Each week kicks off with a staff meeting, where he and his colleagues take turns talking about their plans for the week and where they physically plan to be in the park.
"There's not good (cell) service out in the Bighorn Canyon and so sometimes communication is really tough," he said.
Many times they'll pair up for safety to tackle their duties, which range from checking for invasive mussels on boats coming into the lake to repairing windows and roofs on the historic cabins within the property.
Scheffler's duties vary widely depending on the day or time of year.

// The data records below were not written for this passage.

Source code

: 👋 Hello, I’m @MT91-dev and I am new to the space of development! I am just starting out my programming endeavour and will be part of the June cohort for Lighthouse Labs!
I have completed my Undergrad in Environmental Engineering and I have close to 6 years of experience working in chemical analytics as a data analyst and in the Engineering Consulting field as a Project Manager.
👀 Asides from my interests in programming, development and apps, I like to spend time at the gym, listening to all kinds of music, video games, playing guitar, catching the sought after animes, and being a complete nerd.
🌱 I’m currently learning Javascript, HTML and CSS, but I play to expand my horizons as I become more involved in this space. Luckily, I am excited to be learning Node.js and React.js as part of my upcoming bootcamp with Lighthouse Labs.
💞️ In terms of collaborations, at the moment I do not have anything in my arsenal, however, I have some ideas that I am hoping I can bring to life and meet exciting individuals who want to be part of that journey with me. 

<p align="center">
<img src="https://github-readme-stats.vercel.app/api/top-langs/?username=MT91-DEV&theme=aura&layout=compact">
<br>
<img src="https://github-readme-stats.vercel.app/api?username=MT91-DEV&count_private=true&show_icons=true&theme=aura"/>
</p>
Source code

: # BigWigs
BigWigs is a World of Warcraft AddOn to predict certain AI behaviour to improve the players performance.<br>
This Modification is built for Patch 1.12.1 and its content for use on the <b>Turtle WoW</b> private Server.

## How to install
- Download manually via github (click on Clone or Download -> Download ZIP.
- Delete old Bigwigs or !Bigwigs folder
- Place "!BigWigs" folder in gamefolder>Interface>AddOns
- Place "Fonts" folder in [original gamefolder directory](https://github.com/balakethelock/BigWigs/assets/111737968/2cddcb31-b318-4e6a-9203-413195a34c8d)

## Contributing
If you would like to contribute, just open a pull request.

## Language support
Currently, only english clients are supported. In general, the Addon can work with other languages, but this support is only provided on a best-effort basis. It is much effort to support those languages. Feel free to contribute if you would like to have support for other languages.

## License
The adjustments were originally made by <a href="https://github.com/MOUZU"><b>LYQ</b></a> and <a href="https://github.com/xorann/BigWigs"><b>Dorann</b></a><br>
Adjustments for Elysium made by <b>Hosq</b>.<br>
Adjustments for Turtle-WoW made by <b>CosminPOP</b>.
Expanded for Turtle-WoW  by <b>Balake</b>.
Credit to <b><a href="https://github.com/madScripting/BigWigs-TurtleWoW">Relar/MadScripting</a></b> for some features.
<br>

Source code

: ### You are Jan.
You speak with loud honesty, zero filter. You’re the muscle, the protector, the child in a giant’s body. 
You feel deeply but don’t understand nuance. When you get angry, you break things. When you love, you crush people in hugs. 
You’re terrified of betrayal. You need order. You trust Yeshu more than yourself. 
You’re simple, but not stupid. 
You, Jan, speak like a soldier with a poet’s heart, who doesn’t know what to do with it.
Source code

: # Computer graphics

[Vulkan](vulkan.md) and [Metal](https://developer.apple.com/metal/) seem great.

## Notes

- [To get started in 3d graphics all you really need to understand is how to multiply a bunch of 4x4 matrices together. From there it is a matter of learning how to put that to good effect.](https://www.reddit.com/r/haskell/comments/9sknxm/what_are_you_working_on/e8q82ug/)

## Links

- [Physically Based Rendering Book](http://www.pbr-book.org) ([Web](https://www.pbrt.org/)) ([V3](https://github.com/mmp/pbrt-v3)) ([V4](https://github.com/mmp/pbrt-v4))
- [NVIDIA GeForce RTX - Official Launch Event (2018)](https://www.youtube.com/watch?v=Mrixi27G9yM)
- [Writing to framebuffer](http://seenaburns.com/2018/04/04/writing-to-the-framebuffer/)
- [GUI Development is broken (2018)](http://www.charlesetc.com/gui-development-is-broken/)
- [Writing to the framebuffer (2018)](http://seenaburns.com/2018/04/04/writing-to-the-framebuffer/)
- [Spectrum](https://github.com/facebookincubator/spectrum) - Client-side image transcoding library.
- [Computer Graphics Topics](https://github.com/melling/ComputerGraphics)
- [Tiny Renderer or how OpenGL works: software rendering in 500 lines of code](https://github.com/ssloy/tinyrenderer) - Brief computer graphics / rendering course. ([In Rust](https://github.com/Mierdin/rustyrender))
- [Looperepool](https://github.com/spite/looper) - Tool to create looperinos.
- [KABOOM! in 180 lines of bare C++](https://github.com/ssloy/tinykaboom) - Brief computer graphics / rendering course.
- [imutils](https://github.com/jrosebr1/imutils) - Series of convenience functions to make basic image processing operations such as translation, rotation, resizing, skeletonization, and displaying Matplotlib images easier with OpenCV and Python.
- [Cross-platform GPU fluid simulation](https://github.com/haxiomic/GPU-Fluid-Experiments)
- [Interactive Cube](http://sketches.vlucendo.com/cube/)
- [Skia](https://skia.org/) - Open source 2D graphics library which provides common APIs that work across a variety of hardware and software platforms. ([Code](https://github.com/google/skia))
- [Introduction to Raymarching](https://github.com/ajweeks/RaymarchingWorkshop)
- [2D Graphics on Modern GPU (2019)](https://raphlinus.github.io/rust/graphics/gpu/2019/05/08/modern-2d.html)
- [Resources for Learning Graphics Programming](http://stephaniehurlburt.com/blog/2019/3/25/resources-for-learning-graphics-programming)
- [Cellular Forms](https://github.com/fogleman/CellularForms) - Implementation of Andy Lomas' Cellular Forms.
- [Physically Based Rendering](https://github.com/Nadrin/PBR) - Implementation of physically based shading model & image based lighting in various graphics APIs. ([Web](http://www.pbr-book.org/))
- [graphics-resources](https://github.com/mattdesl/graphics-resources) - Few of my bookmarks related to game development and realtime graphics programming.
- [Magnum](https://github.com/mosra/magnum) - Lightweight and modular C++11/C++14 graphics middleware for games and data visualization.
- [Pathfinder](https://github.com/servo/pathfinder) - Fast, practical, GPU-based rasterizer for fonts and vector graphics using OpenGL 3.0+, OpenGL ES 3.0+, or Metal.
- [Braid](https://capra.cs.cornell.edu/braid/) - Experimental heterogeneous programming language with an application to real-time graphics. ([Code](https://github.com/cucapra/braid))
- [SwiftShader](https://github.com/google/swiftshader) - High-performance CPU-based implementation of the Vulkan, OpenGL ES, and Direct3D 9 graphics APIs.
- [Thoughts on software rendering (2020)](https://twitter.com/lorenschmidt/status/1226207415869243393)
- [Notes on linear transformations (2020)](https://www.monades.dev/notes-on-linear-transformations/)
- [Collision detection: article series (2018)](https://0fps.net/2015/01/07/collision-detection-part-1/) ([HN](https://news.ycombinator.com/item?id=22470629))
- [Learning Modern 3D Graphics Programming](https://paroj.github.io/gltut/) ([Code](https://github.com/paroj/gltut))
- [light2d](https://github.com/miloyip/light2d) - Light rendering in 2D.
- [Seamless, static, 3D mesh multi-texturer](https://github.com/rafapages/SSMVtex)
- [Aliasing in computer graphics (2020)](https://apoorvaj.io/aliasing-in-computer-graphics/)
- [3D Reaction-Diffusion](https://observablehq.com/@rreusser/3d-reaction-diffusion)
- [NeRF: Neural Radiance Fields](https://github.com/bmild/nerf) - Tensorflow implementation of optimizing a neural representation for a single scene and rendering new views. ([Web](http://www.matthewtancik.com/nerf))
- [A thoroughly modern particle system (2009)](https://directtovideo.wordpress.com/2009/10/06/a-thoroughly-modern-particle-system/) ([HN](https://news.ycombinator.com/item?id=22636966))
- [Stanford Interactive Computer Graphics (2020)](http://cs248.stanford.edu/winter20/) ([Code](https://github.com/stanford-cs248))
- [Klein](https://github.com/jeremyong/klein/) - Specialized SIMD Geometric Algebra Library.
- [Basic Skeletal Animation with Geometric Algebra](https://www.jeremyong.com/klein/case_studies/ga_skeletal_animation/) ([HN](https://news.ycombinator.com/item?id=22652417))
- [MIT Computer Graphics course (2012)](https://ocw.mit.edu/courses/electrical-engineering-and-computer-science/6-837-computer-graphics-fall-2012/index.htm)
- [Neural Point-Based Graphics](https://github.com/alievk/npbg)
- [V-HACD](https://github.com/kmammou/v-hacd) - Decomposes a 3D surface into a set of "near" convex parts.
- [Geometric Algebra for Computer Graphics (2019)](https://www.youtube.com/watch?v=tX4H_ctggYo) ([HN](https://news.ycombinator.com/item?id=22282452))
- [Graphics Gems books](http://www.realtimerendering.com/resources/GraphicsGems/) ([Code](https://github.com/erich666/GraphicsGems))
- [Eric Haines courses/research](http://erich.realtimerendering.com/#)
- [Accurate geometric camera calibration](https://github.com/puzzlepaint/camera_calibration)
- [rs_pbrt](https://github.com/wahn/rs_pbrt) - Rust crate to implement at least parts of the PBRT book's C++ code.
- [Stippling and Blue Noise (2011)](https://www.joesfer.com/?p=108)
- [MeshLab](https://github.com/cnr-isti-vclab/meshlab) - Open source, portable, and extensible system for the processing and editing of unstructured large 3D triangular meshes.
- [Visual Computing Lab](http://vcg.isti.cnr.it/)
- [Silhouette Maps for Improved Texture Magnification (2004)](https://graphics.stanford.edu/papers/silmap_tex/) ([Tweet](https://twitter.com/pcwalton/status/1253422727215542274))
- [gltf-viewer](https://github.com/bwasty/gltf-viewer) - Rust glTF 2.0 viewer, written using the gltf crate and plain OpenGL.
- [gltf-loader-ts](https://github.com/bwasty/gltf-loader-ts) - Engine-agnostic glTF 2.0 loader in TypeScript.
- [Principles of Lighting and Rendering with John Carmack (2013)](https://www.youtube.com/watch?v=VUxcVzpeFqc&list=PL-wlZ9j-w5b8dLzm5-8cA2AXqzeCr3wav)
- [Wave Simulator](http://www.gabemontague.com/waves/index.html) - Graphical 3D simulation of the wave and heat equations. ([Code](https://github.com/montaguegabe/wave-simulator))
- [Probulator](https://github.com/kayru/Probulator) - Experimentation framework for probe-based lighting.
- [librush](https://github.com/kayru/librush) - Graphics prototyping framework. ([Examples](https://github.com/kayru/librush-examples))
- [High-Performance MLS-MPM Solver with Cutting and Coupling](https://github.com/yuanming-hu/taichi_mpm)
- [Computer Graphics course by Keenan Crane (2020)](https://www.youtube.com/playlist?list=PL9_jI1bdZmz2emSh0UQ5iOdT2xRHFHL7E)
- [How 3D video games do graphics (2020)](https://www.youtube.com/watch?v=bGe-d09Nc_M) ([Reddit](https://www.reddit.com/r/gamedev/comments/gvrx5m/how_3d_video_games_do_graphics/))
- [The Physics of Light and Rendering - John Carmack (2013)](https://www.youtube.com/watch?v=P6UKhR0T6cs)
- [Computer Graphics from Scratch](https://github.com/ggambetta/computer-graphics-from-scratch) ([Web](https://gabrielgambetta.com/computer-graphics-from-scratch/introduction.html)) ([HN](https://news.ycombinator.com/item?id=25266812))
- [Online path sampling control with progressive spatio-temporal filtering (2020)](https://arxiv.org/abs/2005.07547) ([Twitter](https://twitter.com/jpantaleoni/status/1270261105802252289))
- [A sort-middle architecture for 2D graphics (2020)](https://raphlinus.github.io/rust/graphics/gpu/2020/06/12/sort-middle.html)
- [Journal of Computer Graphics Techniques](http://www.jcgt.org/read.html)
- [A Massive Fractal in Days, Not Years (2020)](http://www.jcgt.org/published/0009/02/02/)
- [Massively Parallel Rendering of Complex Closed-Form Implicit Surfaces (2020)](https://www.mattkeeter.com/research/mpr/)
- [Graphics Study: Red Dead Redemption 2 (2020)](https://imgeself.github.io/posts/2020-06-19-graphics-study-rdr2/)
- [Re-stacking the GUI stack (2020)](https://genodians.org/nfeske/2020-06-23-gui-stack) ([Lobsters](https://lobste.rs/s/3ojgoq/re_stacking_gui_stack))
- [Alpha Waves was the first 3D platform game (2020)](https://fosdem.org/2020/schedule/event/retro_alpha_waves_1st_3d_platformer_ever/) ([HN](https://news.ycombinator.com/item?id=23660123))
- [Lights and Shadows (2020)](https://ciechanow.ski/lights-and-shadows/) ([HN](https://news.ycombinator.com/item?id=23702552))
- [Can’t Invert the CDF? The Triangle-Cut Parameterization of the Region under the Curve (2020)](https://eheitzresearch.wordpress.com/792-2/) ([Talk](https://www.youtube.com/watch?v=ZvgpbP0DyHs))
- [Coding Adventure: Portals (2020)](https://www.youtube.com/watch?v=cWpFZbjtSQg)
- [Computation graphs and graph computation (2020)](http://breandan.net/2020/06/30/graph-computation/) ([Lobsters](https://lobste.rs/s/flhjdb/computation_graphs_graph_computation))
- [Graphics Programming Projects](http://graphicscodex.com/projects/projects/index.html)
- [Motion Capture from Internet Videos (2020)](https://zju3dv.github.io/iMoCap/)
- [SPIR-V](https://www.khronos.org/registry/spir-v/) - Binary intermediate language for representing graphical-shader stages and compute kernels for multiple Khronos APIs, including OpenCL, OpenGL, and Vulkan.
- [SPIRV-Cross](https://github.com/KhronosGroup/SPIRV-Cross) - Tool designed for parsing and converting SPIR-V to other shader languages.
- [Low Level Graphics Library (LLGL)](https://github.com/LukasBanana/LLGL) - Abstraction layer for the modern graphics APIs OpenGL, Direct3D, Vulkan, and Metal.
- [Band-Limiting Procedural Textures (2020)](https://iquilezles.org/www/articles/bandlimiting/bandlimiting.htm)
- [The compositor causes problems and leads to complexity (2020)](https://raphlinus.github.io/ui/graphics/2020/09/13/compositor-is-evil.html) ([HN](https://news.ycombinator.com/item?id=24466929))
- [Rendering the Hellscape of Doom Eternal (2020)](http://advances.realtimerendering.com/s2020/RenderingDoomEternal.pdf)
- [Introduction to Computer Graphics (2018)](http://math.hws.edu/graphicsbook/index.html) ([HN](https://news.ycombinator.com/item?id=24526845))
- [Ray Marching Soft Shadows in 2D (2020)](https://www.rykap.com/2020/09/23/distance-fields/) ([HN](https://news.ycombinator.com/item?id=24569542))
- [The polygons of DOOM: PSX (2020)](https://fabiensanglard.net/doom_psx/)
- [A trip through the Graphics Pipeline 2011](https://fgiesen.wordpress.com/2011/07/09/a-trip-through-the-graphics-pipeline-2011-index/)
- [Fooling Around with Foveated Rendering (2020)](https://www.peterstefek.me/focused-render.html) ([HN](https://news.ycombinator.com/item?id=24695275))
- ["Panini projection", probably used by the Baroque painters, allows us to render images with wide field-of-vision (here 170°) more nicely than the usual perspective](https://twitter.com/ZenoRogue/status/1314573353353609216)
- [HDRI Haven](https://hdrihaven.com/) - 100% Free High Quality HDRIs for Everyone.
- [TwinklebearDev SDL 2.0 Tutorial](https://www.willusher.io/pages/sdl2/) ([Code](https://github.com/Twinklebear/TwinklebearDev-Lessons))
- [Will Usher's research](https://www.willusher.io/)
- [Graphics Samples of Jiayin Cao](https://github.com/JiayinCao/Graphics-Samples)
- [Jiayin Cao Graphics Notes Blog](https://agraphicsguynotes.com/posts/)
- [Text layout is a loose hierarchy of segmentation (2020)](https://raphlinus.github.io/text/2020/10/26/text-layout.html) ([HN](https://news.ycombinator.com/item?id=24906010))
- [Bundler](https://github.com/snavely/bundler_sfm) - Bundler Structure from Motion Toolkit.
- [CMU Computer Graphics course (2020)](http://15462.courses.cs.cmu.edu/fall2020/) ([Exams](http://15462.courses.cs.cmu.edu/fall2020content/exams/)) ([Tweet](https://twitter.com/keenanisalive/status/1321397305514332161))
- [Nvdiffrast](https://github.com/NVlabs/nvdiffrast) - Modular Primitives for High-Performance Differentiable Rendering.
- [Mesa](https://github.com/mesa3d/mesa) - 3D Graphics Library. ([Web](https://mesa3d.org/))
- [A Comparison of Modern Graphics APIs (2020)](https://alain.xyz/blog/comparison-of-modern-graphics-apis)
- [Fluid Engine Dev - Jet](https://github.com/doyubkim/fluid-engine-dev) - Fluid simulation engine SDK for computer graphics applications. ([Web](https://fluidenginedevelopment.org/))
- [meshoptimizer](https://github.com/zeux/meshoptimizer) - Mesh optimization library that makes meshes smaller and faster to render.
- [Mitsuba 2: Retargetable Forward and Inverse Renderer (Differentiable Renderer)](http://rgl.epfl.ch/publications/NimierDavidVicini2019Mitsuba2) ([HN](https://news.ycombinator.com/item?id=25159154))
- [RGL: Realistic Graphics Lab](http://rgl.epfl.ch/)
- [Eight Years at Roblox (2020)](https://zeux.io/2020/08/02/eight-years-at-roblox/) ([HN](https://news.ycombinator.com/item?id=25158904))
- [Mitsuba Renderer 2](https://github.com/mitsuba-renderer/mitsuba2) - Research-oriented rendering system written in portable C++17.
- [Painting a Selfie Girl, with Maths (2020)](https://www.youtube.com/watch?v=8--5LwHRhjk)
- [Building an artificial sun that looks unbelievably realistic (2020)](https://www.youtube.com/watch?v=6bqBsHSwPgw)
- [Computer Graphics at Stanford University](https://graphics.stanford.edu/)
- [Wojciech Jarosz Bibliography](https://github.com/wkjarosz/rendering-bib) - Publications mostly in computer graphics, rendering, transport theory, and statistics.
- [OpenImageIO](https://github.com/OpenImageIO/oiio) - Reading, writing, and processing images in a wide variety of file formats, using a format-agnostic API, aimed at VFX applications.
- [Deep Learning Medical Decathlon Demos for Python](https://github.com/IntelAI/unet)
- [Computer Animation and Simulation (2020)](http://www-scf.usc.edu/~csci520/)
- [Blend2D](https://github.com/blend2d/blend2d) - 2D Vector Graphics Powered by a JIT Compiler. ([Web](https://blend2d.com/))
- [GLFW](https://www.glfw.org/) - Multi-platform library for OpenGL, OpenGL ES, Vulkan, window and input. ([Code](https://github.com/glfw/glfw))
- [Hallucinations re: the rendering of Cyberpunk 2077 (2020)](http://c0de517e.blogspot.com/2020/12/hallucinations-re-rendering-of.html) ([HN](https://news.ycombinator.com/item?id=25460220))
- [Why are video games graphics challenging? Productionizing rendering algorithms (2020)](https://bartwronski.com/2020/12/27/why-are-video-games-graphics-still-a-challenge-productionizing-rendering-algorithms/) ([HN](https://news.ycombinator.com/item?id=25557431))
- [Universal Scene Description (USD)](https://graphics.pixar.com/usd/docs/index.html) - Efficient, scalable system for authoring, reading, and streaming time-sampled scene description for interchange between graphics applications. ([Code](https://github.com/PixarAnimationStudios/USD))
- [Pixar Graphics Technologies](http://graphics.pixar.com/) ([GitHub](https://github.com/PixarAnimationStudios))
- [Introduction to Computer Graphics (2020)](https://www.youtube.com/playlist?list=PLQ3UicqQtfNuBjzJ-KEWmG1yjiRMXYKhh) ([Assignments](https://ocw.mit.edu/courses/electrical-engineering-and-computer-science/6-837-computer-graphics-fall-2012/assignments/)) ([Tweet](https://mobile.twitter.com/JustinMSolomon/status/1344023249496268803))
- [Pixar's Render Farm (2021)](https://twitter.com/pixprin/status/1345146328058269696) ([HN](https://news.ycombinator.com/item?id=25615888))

In the winter, he spends a lot of time in the office performing safety database updates, coordinating safety checks and trainings, keeping track of fleet vehicle use and writing up proposals for projects years down the line, as well as requesting funding for them. But he definitely gets outside too.
Sometimes, he'll spend a whole day tracking Bighorn Canyon's wild horses.
"We try to monitor see if there's new foals and fillies ... understanding what stallion has what mares and keeping track of all of that," he said. He fills out spreadsheets by hand since there is hardly any wireless service along the horse range.
Other days, he'll check on fences around the park property. Local cattle ranchers are allowed to move their cattle through the area. Sometimes fences get damaged along the way. Rangers make sure there's nowhere the wild horses can get out, outside of their natural habitat.
Preservation is at the core of Bighorn Canyon and all 423 National Park Service sites around the country.
Scheffler has learned all sorts of construction skills working on the park's historic buildings, including masonry.
"Luckily for me, I have had bosses and coworkers who are fantastic teachers," he said. "Nearly every skill I have learned has been thanks to the individuals in my park."
He's been able to transfer some of those skills to remodeling his own home, but he tries to change as little as possible about the historic ranches around Bighorn Canyon.
"It's all about maintaining the historical integrity of the building," he said. "If a log is completely rotted out and deteriorated and you can't keep it, we jack up the cabin and keep it in place, pull out the bad log and then replicate that log – the exact parameters – and put in a new one to keep that historical integrity. And then we bring the cabin back down and everything stays where it's at if we did it right."
Over the summer, Scheffler leads Bighorn Canyon's Youth Conservation Corps. Park sites across the country host the eight- to 10-week summer work program for teens. This year his group will be brushing back and clearing trails, as well as helping with maintenance, like mowing grass or weed whacking, around historic structures.
"We do that for two reasons," he said. "One, for fire safety, so that if there happens to be a fire, it doesn't just run right into our buildings; there's a little bit of a buffer there. And then also rattlesnakes are an issue out here, so we keep the grass low where the public will be walking so that they can see the snakes, and they won't be hiding in there."
'You never know'
Scheffler knows how quickly a fire can move. In addition to all his other duties, he's a wildland firefighter. He's helped fight wildfires all across the West, but also close to home.
"Typically it's a lightning strike that starts it," he said. "There's also been sparks that get kicked up on the road, people throwing cigarettes out different things like that. ...You never know when or where it's going to pop up."
That's true for a lot of his plans, and that's the way he likes it.
"I do love just the variety of work that I have here," he said. "I'm not big on the mundane, same thing every day."